Let's look at the range in p values. Ideally we want the highest p value to still be lower than 0.005 in order to conclude that there is a significant relationship between year and population estimate.

``` {r}
# Show the countries with the highest p values (least significance in year/population relationship)
pop_model_summary_unnested %>%
  arrange(desc(p.value))  # Sort by p value in descending order

```
There are two countries with p values that are > 0.005, Bulgaria and Hungary. However, the rest are okay. We can take Bulgaria and Hungary out of the dataset and consider them as outliers.

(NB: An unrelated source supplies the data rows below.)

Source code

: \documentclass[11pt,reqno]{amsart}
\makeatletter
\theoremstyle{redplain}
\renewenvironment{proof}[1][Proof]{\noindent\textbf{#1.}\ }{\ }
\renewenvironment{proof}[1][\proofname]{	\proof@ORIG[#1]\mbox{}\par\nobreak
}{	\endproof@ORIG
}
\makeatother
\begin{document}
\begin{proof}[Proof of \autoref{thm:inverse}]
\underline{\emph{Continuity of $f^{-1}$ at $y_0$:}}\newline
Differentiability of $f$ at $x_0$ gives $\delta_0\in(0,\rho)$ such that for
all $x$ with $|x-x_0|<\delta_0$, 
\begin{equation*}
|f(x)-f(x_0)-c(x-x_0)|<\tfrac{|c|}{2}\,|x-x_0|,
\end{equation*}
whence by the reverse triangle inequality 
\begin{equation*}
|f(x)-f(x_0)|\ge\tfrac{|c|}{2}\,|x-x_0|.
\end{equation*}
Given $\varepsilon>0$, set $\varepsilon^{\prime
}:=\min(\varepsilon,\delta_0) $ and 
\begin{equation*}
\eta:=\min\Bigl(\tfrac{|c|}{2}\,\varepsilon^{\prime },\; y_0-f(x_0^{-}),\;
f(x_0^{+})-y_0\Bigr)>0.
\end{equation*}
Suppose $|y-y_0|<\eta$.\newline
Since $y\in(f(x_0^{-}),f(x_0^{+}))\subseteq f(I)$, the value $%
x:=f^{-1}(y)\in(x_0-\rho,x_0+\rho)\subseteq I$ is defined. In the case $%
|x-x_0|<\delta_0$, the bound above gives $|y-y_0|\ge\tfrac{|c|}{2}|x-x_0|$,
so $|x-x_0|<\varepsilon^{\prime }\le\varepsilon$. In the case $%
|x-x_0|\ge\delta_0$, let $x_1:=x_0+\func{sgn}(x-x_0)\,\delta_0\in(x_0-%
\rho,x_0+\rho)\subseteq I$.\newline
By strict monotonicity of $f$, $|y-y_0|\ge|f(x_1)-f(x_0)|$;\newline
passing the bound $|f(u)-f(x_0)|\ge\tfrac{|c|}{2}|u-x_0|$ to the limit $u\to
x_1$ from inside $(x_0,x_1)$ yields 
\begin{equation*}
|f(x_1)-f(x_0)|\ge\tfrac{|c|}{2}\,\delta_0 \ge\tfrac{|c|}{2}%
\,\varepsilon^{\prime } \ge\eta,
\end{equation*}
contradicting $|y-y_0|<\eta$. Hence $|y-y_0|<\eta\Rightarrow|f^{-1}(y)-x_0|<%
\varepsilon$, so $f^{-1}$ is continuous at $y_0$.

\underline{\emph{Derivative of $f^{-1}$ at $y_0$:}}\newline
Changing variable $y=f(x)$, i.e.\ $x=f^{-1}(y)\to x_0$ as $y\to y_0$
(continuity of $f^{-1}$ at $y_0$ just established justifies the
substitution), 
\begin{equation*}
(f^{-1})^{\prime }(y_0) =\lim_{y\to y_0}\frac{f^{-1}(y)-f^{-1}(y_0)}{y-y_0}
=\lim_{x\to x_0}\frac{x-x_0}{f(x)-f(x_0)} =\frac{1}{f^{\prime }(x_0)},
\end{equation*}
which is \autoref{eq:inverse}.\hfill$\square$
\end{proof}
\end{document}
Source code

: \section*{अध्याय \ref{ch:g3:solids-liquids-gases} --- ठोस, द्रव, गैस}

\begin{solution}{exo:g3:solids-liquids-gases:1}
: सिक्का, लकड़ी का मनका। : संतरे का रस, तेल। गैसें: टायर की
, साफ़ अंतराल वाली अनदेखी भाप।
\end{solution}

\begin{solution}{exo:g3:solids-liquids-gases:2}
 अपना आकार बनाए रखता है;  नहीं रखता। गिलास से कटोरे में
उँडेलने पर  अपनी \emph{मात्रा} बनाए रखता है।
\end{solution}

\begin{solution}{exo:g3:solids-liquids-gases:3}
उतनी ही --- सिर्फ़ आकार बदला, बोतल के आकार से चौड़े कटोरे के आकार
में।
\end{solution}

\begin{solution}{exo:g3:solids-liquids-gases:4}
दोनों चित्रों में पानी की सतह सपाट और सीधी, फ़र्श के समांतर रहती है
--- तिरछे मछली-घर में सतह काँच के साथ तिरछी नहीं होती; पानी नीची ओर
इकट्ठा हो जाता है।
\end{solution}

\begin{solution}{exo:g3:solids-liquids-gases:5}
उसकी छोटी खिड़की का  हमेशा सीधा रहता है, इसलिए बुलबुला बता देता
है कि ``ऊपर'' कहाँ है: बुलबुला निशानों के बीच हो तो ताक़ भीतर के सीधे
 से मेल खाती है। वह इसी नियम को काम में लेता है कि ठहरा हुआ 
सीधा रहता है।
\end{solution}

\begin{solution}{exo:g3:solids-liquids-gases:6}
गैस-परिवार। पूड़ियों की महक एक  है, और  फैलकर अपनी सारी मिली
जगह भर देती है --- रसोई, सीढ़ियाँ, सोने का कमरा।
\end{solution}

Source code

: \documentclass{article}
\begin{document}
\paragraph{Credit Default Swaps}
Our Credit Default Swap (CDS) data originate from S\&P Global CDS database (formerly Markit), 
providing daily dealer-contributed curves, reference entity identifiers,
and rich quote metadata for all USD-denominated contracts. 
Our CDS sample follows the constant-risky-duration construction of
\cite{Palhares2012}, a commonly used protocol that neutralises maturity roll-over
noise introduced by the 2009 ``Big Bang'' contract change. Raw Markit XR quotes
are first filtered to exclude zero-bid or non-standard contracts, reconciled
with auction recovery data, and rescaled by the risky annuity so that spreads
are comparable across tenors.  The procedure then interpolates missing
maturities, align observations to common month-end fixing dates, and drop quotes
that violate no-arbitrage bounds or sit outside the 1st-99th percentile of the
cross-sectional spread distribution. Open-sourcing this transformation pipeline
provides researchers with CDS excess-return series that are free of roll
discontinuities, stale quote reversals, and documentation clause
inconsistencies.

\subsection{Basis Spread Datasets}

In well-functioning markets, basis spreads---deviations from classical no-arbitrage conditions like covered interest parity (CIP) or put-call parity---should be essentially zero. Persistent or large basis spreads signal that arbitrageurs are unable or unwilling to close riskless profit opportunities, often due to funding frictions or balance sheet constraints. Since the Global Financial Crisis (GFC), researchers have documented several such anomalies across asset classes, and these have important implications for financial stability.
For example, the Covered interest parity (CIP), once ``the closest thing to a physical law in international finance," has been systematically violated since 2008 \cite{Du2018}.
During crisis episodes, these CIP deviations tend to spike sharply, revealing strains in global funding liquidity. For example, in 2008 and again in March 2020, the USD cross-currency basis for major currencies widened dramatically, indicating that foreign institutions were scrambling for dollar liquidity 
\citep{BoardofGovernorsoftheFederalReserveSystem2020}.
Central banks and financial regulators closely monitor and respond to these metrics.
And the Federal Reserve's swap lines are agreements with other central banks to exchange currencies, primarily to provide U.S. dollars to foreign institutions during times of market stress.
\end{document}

Let's investigate which 10 countries have had the most rapid population growth, excluding Bulgaria and Hungary from our investigation. The countries with the most population growth will be the ones with the greatest positive slope values from the linear modelling, because the purpose of the linear modelling is to give a value of population growth over time.

```{r}

# Make a list containing the linear models we made that are currently in "pop_model"
models <- pop_model$model

# Create a new tibble with country names and their respective models
country_growth <- tibble(
  country = pop_model$country, # Extract country names from "pop_model"
  model = models # Extract the models column from "pop_model"
) %>%
  # Extract the slope (coefficient for "year") for each model
  mutate(slope = map_dbl(model, ~ coef(.x)["year"])) %>%
  # Exclude Bulgaria and Hungary from the data
  filter(!country %in% c("Bulgaria", "Hungary")) %>%
  # Sort by the slope in descending order (fastest growth at the top)
  select(country, slope) %>%
  arrange(desc(slope))

# View the top 10 countries with the most rapid population growth (excluding Bulgaria and Hungary)
head(country_growth, 10)

```
Now, we can plot the population growth in these countries over time to compare them and visualize them a bit better.

``` {r}

# Store the top 10 countries we want to plot in a new tibble
top_10_countries <- country_growth %>%
  arrange(desc(slope)) %>%  # Sort by slope, from highest to lowest
  slice_head(n = 10) %>%  # Select the top 10 countries
  pull(country)

# Reorder the countries based on the slopes from "country_growth", specifying that we want our countries in order based on biggest to smallest slope
top_10_data <- gapminder %>%
  filter(country %in% top_10_countries) %>%
  left_join(country_growth %>% select(country, slope), by = "country") %>% # Assign slopes to their respective countries
  mutate(country = factor(country, levels = country_growth$country[order(country_growth$slope, decreasing = TRUE)])) # Re-order the top 10 countries by decreasing slope

# Plot population growth over time for the top 10 countries
ggplot(top_10_data, aes(x = year, y = pop, shape = country)) +
  geom_line(aes(color = country), linewidth = 1) + # Line plot to show population growth
  geom_point(aes(color = country), size = 2) + # Add points to make the shapes visible, I have used shapes because we are plotting 10 lines on one plot and I want them to be more easily distinguishable
  labs(
    title = "Population Over Time in Top 10 Fastest Growing Countries",
    x = "Year",
    y = "Population"
  ) +
  theme_minimal() +
  theme(
    legend.position = "right", # Position the legend on the right side
    legend.title = element_blank(), # Legend title is not needed
    axis.text.x = element_text(angle = 45, hjust = 1), # Adjust x-axis text
    plot.margin = margin(r = 70) # Adjust margin
  ) +
  scale_shape_manual(values = 1:10) + # Assign shapes to each country so they are easier to distinguish
  scale_color_manual(values = RColorBrewer::brewer.pal(10, "Set3")) # Color palette for the lines

```

And now we've produced a plot communicating which countries are the 10 fastest growing in the world, and showing their change in population over the years.